Opinion
2:21-cv-01344-RAJ-BAT
03-31-2022
REPORT AND RECOMMENDATION
BRIAN A. TSUCHIDA UNITED STATES MAGISTRATE JUDGE
Defendant Zurich American Insurance Company (“Zurich”) requests a stay of this insurance declaratory judgment action (“Coverage Dispute”) filed by Plaintiff Charter Oak Fire Insurance Company (“Charter Oak”) until a related underlying wrongful death lawsuit against their mutual insureds (“Underlying Action”) has been resolved. Dkt. 16. Zurich contends the stay is necessary to avoid prejudicing the defenses of their insureds in the Underlying Action as litigating factual issues in the Coverage Dispute could adversely impact those defenses. Id. Charter Oak counters that this is a simple contribution and subrogation case and the Court's decision here will not impact on the duty to defend or indemnify parties in the Underlying Action. Dkt. 18, p. 2.
Having considered the motion, response, reply (Dkt. 23), and balance of the record, the undersigned recommends that the motion to stay be granted.

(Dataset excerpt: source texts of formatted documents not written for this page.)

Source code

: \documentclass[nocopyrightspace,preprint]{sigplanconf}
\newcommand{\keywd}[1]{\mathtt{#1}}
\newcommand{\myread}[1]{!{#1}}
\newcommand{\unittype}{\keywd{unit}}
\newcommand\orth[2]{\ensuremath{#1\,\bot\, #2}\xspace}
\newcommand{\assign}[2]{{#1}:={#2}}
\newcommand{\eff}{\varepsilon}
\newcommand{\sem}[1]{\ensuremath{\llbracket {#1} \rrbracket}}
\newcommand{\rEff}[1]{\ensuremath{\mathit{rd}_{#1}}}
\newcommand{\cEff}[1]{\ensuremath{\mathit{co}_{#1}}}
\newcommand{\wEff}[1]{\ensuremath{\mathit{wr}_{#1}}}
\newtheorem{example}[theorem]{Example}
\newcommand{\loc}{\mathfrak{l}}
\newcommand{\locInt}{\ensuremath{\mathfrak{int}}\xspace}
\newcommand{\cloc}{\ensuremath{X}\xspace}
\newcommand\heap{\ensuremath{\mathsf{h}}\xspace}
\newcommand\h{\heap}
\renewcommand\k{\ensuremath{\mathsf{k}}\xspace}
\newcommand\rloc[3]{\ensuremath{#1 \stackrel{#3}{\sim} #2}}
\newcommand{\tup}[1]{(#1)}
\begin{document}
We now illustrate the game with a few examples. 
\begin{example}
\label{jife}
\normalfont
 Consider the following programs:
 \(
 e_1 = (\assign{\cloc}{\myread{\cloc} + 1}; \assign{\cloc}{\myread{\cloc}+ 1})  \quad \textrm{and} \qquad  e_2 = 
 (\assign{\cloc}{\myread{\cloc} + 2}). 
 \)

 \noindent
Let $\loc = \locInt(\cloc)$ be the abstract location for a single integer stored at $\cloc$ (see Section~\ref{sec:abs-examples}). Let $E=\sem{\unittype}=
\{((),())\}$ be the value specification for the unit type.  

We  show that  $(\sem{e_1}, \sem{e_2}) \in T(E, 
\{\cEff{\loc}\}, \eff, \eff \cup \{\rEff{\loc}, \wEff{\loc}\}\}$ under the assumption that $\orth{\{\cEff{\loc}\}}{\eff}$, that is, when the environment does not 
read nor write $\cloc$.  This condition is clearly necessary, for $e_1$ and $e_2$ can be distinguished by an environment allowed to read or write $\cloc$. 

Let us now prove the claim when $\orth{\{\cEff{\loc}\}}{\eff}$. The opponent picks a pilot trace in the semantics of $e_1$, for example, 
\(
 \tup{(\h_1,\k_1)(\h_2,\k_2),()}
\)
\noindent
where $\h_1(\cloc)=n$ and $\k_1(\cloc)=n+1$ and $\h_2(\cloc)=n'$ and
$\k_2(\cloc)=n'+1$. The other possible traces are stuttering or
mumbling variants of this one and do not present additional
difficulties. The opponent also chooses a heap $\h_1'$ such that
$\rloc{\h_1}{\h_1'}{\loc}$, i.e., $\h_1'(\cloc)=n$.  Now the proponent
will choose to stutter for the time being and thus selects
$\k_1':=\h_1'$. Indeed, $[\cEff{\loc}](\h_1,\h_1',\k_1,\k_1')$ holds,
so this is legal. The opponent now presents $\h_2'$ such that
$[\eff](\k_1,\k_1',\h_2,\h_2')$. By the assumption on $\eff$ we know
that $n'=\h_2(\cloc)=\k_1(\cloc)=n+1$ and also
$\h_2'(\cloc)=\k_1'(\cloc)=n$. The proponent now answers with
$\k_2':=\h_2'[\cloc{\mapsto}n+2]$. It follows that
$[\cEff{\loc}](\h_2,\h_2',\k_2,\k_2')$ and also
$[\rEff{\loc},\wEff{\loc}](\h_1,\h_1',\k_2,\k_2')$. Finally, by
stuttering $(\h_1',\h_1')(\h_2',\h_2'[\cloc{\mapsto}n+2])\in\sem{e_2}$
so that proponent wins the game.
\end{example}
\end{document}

FACTUAL AND PROCEDURAL BACKGROUND
A. Underlying Action
The Underlying Action is a wrongful death lawsuit pending in King County Superior Court, Wiiest v. Tafa, King County Superior Court No. 19-2-09344-7 SEA, involving the death of Dianne Allard, when she was struck by a car crossing South 188th Street in SeaTac, Washington. The intersection where this occurred is in a construction zone created by the Central Puget Sound Regional Transit Authority (“Sound Transit”). Dkt. 17, Declaration of Jacquelyn A. Beatty, Ex. 1, ¶¶ 3.1, 3.2, ¶ 3.3. The Underlying Action was consolidated with a parallel King County Superior Court case, Wiiest v. PCL Civil Contractors, Cause No. 19-2-15791- 7. Dkt. 17, Beatty Declaration, Ex. 2. Plaintiff sued various contractors, including the general subcontractor PCL Civil Contractors, Inc. (“PCL”) and electrical subcontractor Elcon Corporation (“Elcon”). Id., Beatty Decl., Ex. 3, ¶¶ 1.2 - 1.7, 3.1 - 3.3, 3.5.
Plaintiff alleges PCL, as general contractor, had a duty to ensure that work was performed in a manner that assured the safety of all persons who entered or were exposed to the construction zone, including maintaining a safe roadway during construction, including functional traffic control lights for vehicles and pedestrians. Dkt. 17, Beatty Decl., Ex. 3, ¶ 3.3, 3.9. Pursuant to its subcontract with PCL, Elcon was responsible for maintaining the existing and permanent pedestrian and vehicle signalization at the intersection where the accident occurred. Id., Ex. 15, p. 8.
Elcon was retained by PCL to install traffic fixtures and wires for the traffic fixtures at the intersection where Ms. Allard's accident occurred, but according to Elcon's counsel, Elcon was not involved with traffic control. Dkt. 20, Declaration of Thomas Nedderman, ¶ 2. In March 2021, Elcon was dismissed without prejudice from the Underlying Action. Dkt. 17, Beatty Declaration, Ex. 11. According to Mr. Nedderman, Plaintiff's counsel agreed to dismiss Elcon because “based upon the information currently available to them, ” Elcon was not liable for the damages alleged in the Underlying Lawsuit. Dkt. 20, ¶ 6.
On April 12, 2021, Charter asked Zurich to re-assume the defense of PCL and Sound Transit. Dkt. 17-1, p. 52. Zurich appointed new defense attorneys and resumed paying defense costs for PCL and Sound Transit no later than May 19, 2021. Dkt. 16, p. 5 n.1.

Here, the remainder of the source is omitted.